Dans ces conditions, et même si les services britanniques ont toujours collaboré avec Europol, la perspective d’une sortie de l’Union ravive les incertitudes sur la participation de Londres à l’office européen de police, surtout après les propos du Premier ministre britannique. Car même si Europol est actuellement dirigé par le britannique Rob Wainwrigt, la rupture d’avec l’Union européenne décidée par les électeurs britanniques posera forcément la question du maintien du Royaume-Uni au sein d’Europol, et impliquera au moins de reconsidérer les modalités de sa participation aux travaux de l’office.
Les questions ne se posent pas seulement pour le Royaume-Uni. Le Danemark a en effet refusé les nouveaux pouvoirs conférés à Europol, préférant ne plus en faire partie depuis le 1er mai. Même si Copenhague continue de jouir d’un statut d’observateur sans droit de vote, cette situation nouvelle ne conférera pas les mêmes accès aux informations.

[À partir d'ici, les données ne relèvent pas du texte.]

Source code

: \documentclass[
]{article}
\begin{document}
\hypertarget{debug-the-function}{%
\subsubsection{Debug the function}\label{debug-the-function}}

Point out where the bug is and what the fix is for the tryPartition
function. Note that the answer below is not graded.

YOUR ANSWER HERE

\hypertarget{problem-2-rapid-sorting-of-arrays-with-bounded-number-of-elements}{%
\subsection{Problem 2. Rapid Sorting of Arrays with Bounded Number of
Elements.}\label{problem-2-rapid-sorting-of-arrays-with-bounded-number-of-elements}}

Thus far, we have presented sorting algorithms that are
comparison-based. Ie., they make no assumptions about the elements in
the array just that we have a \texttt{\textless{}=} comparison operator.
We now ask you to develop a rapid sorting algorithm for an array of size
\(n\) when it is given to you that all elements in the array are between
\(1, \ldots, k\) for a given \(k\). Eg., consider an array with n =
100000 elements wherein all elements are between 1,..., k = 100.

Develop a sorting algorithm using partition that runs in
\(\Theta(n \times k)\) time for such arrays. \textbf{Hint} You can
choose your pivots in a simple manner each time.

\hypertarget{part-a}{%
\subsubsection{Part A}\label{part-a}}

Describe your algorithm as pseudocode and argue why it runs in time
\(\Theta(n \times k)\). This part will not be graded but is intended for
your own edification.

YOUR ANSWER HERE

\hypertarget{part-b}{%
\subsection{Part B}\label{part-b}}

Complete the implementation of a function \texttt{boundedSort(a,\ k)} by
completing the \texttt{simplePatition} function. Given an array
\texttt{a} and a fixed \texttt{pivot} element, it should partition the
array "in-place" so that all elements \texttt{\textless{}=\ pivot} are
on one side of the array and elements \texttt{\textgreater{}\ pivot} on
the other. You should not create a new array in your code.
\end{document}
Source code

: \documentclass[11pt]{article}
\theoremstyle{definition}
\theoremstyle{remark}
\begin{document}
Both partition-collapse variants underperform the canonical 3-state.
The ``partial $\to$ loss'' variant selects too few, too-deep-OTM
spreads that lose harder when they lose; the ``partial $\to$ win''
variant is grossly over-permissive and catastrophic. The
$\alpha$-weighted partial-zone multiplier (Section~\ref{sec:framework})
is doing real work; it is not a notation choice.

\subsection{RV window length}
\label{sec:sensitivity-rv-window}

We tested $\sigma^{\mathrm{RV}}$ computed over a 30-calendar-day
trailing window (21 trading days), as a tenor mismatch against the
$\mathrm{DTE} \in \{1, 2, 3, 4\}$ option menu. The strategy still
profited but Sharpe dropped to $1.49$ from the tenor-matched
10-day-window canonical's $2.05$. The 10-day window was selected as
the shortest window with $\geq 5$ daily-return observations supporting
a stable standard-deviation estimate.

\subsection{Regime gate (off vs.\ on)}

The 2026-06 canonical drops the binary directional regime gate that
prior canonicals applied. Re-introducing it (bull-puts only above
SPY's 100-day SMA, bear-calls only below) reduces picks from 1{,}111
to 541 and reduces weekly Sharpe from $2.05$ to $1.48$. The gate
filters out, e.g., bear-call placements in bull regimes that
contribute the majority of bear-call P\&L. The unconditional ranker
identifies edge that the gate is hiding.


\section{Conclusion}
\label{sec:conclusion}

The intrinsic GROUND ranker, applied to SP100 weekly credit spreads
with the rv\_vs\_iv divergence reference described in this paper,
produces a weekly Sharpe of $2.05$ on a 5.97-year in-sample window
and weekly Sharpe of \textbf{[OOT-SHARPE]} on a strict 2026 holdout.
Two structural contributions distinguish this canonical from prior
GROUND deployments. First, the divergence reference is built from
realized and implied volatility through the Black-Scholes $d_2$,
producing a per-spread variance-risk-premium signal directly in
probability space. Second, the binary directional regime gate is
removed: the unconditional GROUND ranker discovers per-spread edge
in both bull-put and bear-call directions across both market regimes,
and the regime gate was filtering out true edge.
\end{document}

Mais un attentat comme celui de Manchester vient rappeler qu’aucun pays ne peut prétendre mieux assurer sa sécurité seul que dans le cadre d’une coopération renforcée. Car, même si elle ne constitue pas un rempart infaillible contre le terrorisme, cette coopération est un atout supplémentaire pour déjouer des tentatives et démanteler des réseaux. Une conclusion à laquelle la France et la Belgique sont parvenues après les attentats qui ont frappé les deux pays et les collusions entre les réseaux terroristes qui ont été mis en évidence. Il semble aujourd’hui impossible que les Britanniques, frappés pour la sixième fois par des terroristes islamistes depuis la série d’explosion de 2005 dans les transports londoniens qui causa la mort de 56 personnes, n’en tiennent pas compte. Brexit ou pas.